Sheep are part of an ecological trial on Hampstead Heath 11-18 September.
If the pilot is successful, animal grazing could be expanded to other areas of the Heath. Grazing is known to play a major role in boosting species-rich wildlife habitats and reducing the use of machinery.
Unlike mowing, grazing produces a mosaic of vegetation heights and types, improving ecological sites for species including amphibians, small mammals, invertebrates and wildflowers.
The London Natural History Society has surveyed plant life in the area to be grazed, and will do another survey after the trial to assess any changes.

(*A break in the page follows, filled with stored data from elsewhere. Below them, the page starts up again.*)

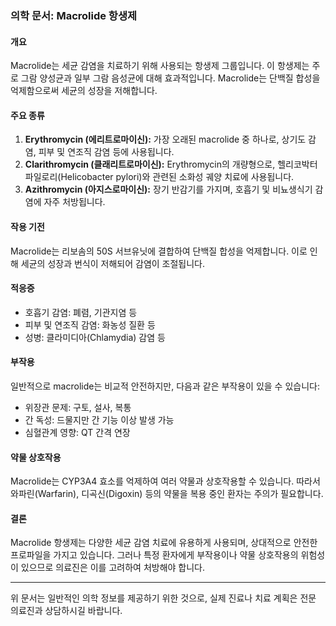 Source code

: 

### 의학 문서: Macrolide 항생제

#### 개요
Macrolide는 세균 감염을 치료하기 위해 사용되는 항생제 그룹입니다. 이 항생제는 주로 그람 양성균과 일부 그람 음성균에 대해 효과적입니다. Macrolide는 단백질 합성을 억제함으로써 세균의 성장을 저해합니다.

#### 주요 종류
1. **Erythromycin (에리트로마이신):** 가장 오래된 macrolide 중 하나로, 상기도 감염, 피부 및 연조직 감염 등에 사용됩니다.
2. **Clarithromycin (클래리트로마이신):** Erythromycin의 개량형으로, 헬리코박터 파일로리(Helicobacter pylori)와 관련된 소화성 궤양 치료에 사용됩니다.
3. **Azithromycin (아지스로마이신):** 장기 반감기를 가지며, 호흡기 및 비뇨생식기 감염에 자주 처방됩니다.

#### 작용 기전
Macrolide는 리보솜의 50S 서브유닛에 결합하여 단백질 합성을 억제합니다. 이로 인해 세균의 성장과 번식이 저해되어 감염이 조절됩니다.

#### 적응증
- 호흡기 감염: 폐렴, 기관지염 등
- 피부 및 연조직 감염: 화농성 질환 등
- 성병: 클라미디아(Chlamydia) 감염 등

#### 부작용
일반적으로 macrolide는 비교적 안전하지만, 다음과 같은 부작용이 있을 수 있습니다:
- 위장관 문제: 구토, 설사, 복통
- 간 독성: 드물지만 간 기능 이상 발생 가능
- 심혈관계 영향: QT 간격 연장

#### 약물 상호작용
Macrolide는 CYP3A4 효소를 억제하여 여러 약물과 상호작용할 수 있습니다. 따라서 와파린(Warfarin), 디곡신(Digoxin) 등의 약물을 복용 중인 환자는 주의가 필요합니다.

#### 결론
Macrolide 항생제는 다양한 세균 감염 치료에 유용하게 사용되며, 상대적으로 안전한 프로파일을 가지고 있습니다. 그러나 특정 환자에게 부작용이나 약물 상호작용의 위험성이 있으므로 의료진은 이를 고려하여 처방해야 합니다.

---

위 문서는 일반적인 의학 정보를 제공하기 위한 것으로, 실제 진료나 치료 계획은 전문 의료진과 상담하시길 바랍니다. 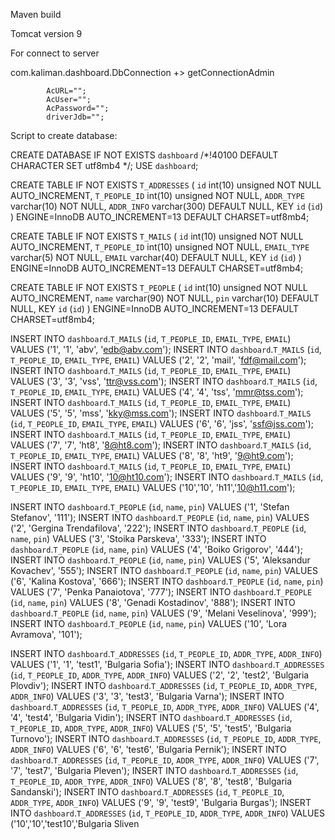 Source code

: Maven build

Tomcat version 9

For connect to server

com.kaliman.dashboard.DbConnection +> getConnectionAdmin

			AcURL="";
			AcUser="";
			AcPassword="";
			driverJdb="";
      
Script to create database:      
      

CREATE DATABASE IF NOT EXISTS `dashboard` /*!40100 DEFAULT CHARACTER SET utf8mb4 */;
USE `dashboard`;

CREATE TABLE IF NOT EXISTS `T_ADDRESSES` (
  `id` int(10) unsigned NOT NULL AUTO_INCREMENT,
  `T_PEOPLE_ID` int(10) unsigned NOT NULL,
  `ADDR_TYPE` varchar(10) NOT NULL,
  `ADDR_INFO` varchar(300) DEFAULT NULL,
  KEY `id` (`id`)
) ENGINE=InnoDB AUTO_INCREMENT=13 DEFAULT CHARSET=utf8mb4;
 

CREATE TABLE IF NOT EXISTS `T_MAILS` (
  `id` int(10) unsigned NOT NULL AUTO_INCREMENT,
  `T_PEOPLE_ID` int(10) unsigned NOT NULL,
  `EMAIL_TYPE` varchar(5) NOT NULL,
  `EMAIL` varchar(40) DEFAULT NULL,
  KEY `id` (`id`)
) ENGINE=InnoDB AUTO_INCREMENT=13 DEFAULT CHARSET=utf8mb4;
 

CREATE TABLE IF NOT EXISTS `T_PEOPLE` (
  `id` int(10) unsigned NOT NULL AUTO_INCREMENT,
  `name` varchar(90) NOT NULL,
  `pin` varchar(10) DEFAULT NULL,
  KEY `id` (`id`)
) ENGINE=InnoDB AUTO_INCREMENT=13 DEFAULT CHARSET=utf8mb4;
 
INSERT INTO `dashboard`.`T_MAILS` (`id`, `T_PEOPLE_ID`, `EMAIL_TYPE`, `EMAIL`) VALUES ('1', '1', 'abv', 'edb@abv.com');
INSERT INTO `dashboard`.`T_MAILS` (`id`, `T_PEOPLE_ID`, `EMAIL_TYPE`, `EMAIL`) VALUES ('2', '2', 'mail', 'fdf@mail.com');
INSERT INTO `dashboard`.`T_MAILS` (`id`, `T_PEOPLE_ID`, `EMAIL_TYPE`, `EMAIL`) VALUES ('3', '3', 'vss', 'ttr@vss.com');
INSERT INTO `dashboard`.`T_MAILS` (`id`, `T_PEOPLE_ID`, `EMAIL_TYPE`, `EMAIL`) VALUES ('4', '4', 'tss', 'mmr@tss.com');
INSERT INTO `dashboard`.`T_MAILS` (`id`, `T_PEOPLE_ID`, `EMAIL_TYPE`, `EMAIL`) VALUES ('5', '5', 'mss', 'kky@mss.com');
INSERT INTO `dashboard`.`T_MAILS` (`id`, `T_PEOPLE_ID`, `EMAIL_TYPE`, `EMAIL`) VALUES ('6', '6', 'jss', 'ssf@jss.com');
INSERT INTO `dashboard`.`T_MAILS` (`id`, `T_PEOPLE_ID`, `EMAIL_TYPE`, `EMAIL`) VALUES ('7', '7', 'ht8', '8@ht8.com');
INSERT INTO `dashboard`.`T_MAILS` (`id`, `T_PEOPLE_ID`, `EMAIL_TYPE`, `EMAIL`) VALUES ('8', '8', 'ht9', '9@ht9.com');
INSERT INTO `dashboard`.`T_MAILS` (`id`, `T_PEOPLE_ID`, `EMAIL_TYPE`, `EMAIL`) VALUES ('9', '9', 'ht10', '10@ht10.com');
INSERT INTO `dashboard`.`T_MAILS` (`id`, `T_PEOPLE_ID`, `EMAIL_TYPE`, `EMAIL`) VALUES ('10','10', 'h11','10@h11.com');

INSERT INTO `dashboard`.`T_PEOPLE` (`id`, `name`, `pin`) VALUES ('1', 'Stefan Stefanov', '111');
INSERT INTO `dashboard`.`T_PEOPLE` (`id`, `name`, `pin`) VALUES ('2', 'Gergina Trendafilova', '222');
INSERT INTO `dashboard`.`T_PEOPLE` (`id`, `name`, `pin`) VALUES ('3', 'Stoika Parskeva', '333');
INSERT INTO `dashboard`.`T_PEOPLE` (`id`, `name`, `pin`) VALUES ('4', 'Boiko Grigorov', '444');
INSERT INTO `dashboard`.`T_PEOPLE` (`id`, `name`, `pin`) VALUES ('5', 'Aleksandur Kovachev', '555');
INSERT INTO `dashboard`.`T_PEOPLE` (`id`, `name`, `pin`) VALUES ('6', 'Kalina Kostova', '666');
INSERT INTO `dashboard`.`T_PEOPLE` (`id`, `name`, `pin`) VALUES ('7', 'Penka Panaiotova', '777');
INSERT INTO `dashboard`.`T_PEOPLE` (`id`, `name`, `pin`) VALUES ('8', 'Genadi Kostadinov', '888');
INSERT INTO `dashboard`.`T_PEOPLE` (`id`, `name`, `pin`) VALUES ('9', 'Melani Veselinova', '999');
INSERT INTO `dashboard`.`T_PEOPLE` (`id`, `name`, `pin`) VALUES ('10', 'Lora Avramova', '101');

INSERT INTO `dashboard`.`T_ADDRESSES` (`id`, `T_PEOPLE_ID`, `ADDR_TYPE`, `ADDR_INFO`) VALUES ('1', '1', 'test1', 'Bulgaria Sofia');
INSERT INTO `dashboard`.`T_ADDRESSES` (`id`, `T_PEOPLE_ID`, `ADDR_TYPE`, `ADDR_INFO`) VALUES ('2', '2', 'test2', 'Bulgaria Plovdiv');
INSERT INTO `dashboard`.`T_ADDRESSES` (`id`, `T_PEOPLE_ID`, `ADDR_TYPE`, `ADDR_INFO`) VALUES ('3', '3', 'test3', 'Bulgaria Varna');
INSERT INTO `dashboard`.`T_ADDRESSES` (`id`, `T_PEOPLE_ID`, `ADDR_TYPE`, `ADDR_INFO`) VALUES ('4', '4', 'test4', 'Bulgaria Vidin');
INSERT INTO `dashboard`.`T_ADDRESSES` (`id`, `T_PEOPLE_ID`, `ADDR_TYPE`, `ADDR_INFO`) VALUES ('5', '5', 'test5', 'Bulgaria Turnovo');
INSERT INTO `dashboard`.`T_ADDRESSES` (`id`, `T_PEOPLE_ID`, `ADDR_TYPE`, `ADDR_INFO`) VALUES ('6', '6', 'test6', 'Bulgaria Pernik');
INSERT INTO `dashboard`.`T_ADDRESSES` (`id`, `T_PEOPLE_ID`, `ADDR_TYPE`, `ADDR_INFO`) VALUES ('7', '7', 'test7', 'Bulgaria Pleven');
INSERT INTO `dashboard`.`T_ADDRESSES` (`id`, `T_PEOPLE_ID`, `ADDR_TYPE`, `ADDR_INFO`) VALUES ('8', '8', 'test8', 'Bulgaria Sandanski');
INSERT INTO `dashboard`.`T_ADDRESSES` (`id`, `T_PEOPLE_ID`, `ADDR_TYPE`, `ADDR_INFO`) VALUES ('9', '9', 'test9', 'Bulgaria Burgas');
INSERT INTO `dashboard`.`T_ADDRESSES` (`id`, `T_PEOPLE_ID`, `ADDR_TYPE`, `ADDR_INFO`) VALUES ('10','10','test10','Bulgaria Sliven



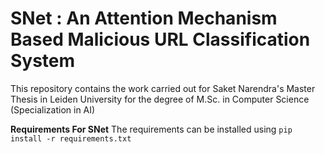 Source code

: # SNet : An Attention Mechanism Based Malicious URL Classification System
This repository contains the work carried out for Saket Narendra's Master Thesis in Leiden University for the degree of M.Sc. in Computer Science (Specialization in AI)

**Requirements For SNet**
The requirements can be installed using `pip install -r requirements.txt`
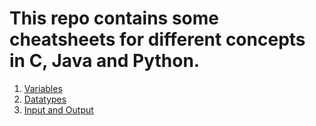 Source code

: # This repo contains some cheatsheets for different concepts in C, Java and Python.

1. [Variables](/cheatsheets/variables/variables.html)
2. [Datatypes](/cheatsheets/datatypes/datatypes.html)
3. [Input and Output](/cheatsheets/input_output/inout.html)
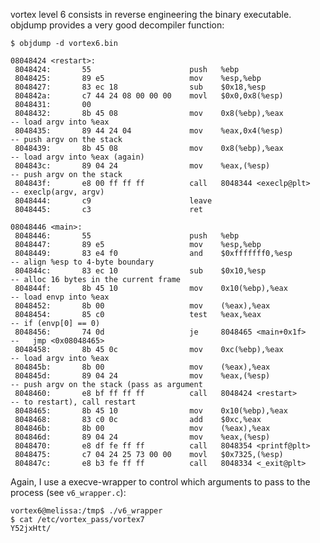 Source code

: vortex level 6 consists in reverse engineering the binary executable. objdump provides
a very good decompiler function:

    $ objdump -d vortex6.bin

    08048424 <restart>:
     8048424:       55                      push   %ebp
     8048425:       89 e5                   mov    %esp,%ebp
     8048427:       83 ec 18                sub    $0x18,%esp
     804842a:       c7 44 24 08 00 00 00    movl   $0x0,0x8(%esp)
     8048431:       00
     8048432:       8b 45 08                mov    0x8(%ebp),%eax           -- load argv into %eax
     8048435:       89 44 24 04             mov    %eax,0x4(%esp)           -- push argv on the stack
     8048439:       8b 45 08                mov    0x8(%ebp),%eax           -- load argv into %eax (again)
     804843c:       89 04 24                mov    %eax,(%esp)              -- push argv on the stack
     804843f:       e8 00 ff ff ff          call   8048344 <execlp@plt>     -- execlp(argv, argv)
     8048444:       c9                      leave
     8048445:       c3                      ret

    08048446 <main>:
     8048446:       55                      push   %ebp
     8048447:       89 e5                   mov    %esp,%ebp
     8048449:       83 e4 f0                and    $0xfffffff0,%esp         -- align %esp to 4-byte boundary
     804844c:       83 ec 10                sub    $0x10,%esp               -- alloc 16 bytes in the current frame
     804844f:       8b 45 10                mov    0x10(%ebp),%eax          -- load envp into %eax
     8048452:       8b 00                   mov    (%eax),%eax
     8048454:       85 c0                   test   %eax,%eax                -- if (envp[0] == 0)
     8048456:       74 0d                   je     8048465 <main+0x1f>      --   jmp <0x08048465>
     8048458:       8b 45 0c                mov    0xc(%ebp),%eax           -- load argv into %eax
     804845b:       8b 00                   mov    (%eax),%eax
     804845d:       89 04 24                mov    %eax,(%esp)              -- push argv on the stack (pass as argument
     8048460:       e8 bf ff ff ff          call   8048424 <restart>        -- to restart), call restart
     8048465:       8b 45 10                mov    0x10(%ebp),%eax
     8048468:       83 c0 0c                add    $0xc,%eax
     804846b:       8b 00                   mov    (%eax),%eax
     804846d:       89 04 24                mov    %eax,(%esp)
     8048470:       e8 df fe ff ff          call   8048354 <printf@plt>
     8048475:       c7 04 24 25 73 00 00    movl   $0x7325,(%esp)
     804847c:       e8 b3 fe ff ff          call   8048334 <_exit@plt>


Again, I use a execve-wrapper to control which arguments to pass to the process (see `v6_wrapper.c`):

    vortex6@melissa:/tmp$ ./v6_wrapper
    $ cat /etc/vortex_pass/vortex7
    Y52jxHtt/
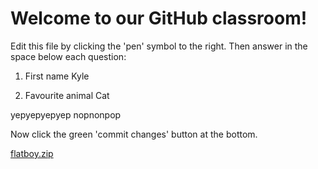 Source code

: # Welcome to our GitHub classroom!

Edit this file by clicking the 'pen' symbol to the right.
Then answer in the space below each question:

1. First name
Kyle

3. Favourite animal
Cat

yepyepyepyep
nopnonpop

Now click the green 'commit changes' button at the bottom.

[flatboy.zip](https://github.com/yrdsb-peths/first-github-assignment-KyleCee/files/8232968/flatboy.zip)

Sheep were last seen pastured on Hampstead Heath in the 1950s. A small trial visit took place in August 2019.
The pilot is managed by the City of London Corporation in partnership with the Heath & Hampstead Society, Heath Hands, and the Rare Breeds Survival Trust.
The flock of five sheep, provided by Mudchute Farm and made up of two Oxford Down and three Norfolk Horns, will graze on the Heath Extension on the north of the Heath.
The area has a number of anthills, which are overgrown by Creeping Cinquefoil and other plants. The aim is to see if the sheep can remove this growth so that the hills are air-cooled and therefore better for the ants.
Volunteers from the Heath & Hampstead Society and Heath Hands will support the project by helping to monitor the sheep and engaging with visitors who want to know more about the pilot.
The sheep are in an enclosed field.
The location in Justhreewords is
The site is opposite Reynolds Close, Hampstead Way NW11 7EA
For further information contact Heath and Hampstead Society (firstname.lastname@example.org) or Heath Hands (email@example.com)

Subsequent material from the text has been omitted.